**Exercise aim**
An exact restatement of the data is required, with the images omitted.

**Data shown**

——————

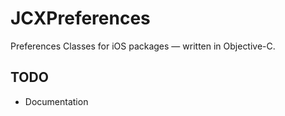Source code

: # JCXPreferences
Preferences Classes for iOS packages — written in Objective-C.

## TODO
* Documentation
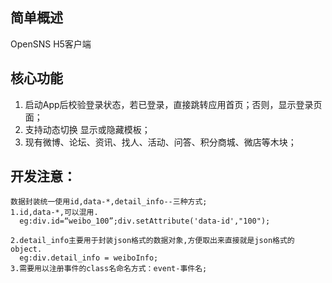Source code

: ## 简单概述
OpenSNS H5客户端

## 核心功能
1. 启动App后校验登录状态，若已登录，直接跳转应用首页；否则，显示登录页面；
2. 支持动态切换 显示或隐藏模板；
3. 现有微博、论坛、资讯、找人、活动、问答、积分商城、微店等木块；


## 开发注意：
	数据封装统一使用id,data-*,detail_info--三种方式;
	1.id,data-*,可以混用.
	  eg:div.id=“weibo_100”;div.setAttribute('data-id',"100");
	
	2.detail_info主要用于封装json格式的数据对象,方便取出来直接就是json格式的object.
	  eg:div.detail_info = weiboInfo;
	3.需要用以注册事件的class名命名方式：event-事件名;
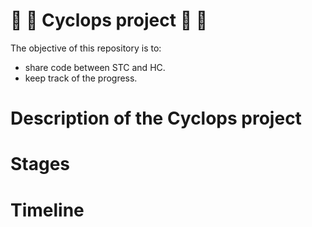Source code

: # :maple_leaf: :eyes: Cyclops project :maple_leaf: :eyes:

The objective of this repository is to:
- share code between STC and HC.
- keep track of the progress.

# Description of the Cyclops project

# Stages

# Timeline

——————

**Task response**
Source code

: # JCXPreferences
Preferences Classes for iOS packages — written in Objective-C.

## TODO
* Documentation
Source code

: ## 简单概述
OpenSNS H5客户端

## 核心功能
1. 启动App后校验登录状态，若已登录，直接跳转应用首页；否则，显示登录页面；
2. 支持动态切换 显示或隐藏模板；
3. 现有微博、论坛、资讯、找人、活动、问答、积分商城、微店等木块；


## 开发注意：
	数据封装统一使用id,data-*,detail_info--三种方式;
	1.id,data-*,可以混用.
	  eg:div.id=“weibo_100”;div.setAttribute('data-id',"100");
	
	2.detail_info主要用于封装json格式的数据对象,方便取出来直接就是json格式的object.
	  eg:div.detail_info = weiboInfo;
	3.需要用以注册事件的class名命名方式：event-事件名;
Source code

: # :maple_leaf: :eyes: Cyclops project :maple_leaf: :eyes:

The objective of this repository is to:
- share code between STC and HC.
- keep track of the progress.

# Description of the Cyclops project

# Stages

# Timeline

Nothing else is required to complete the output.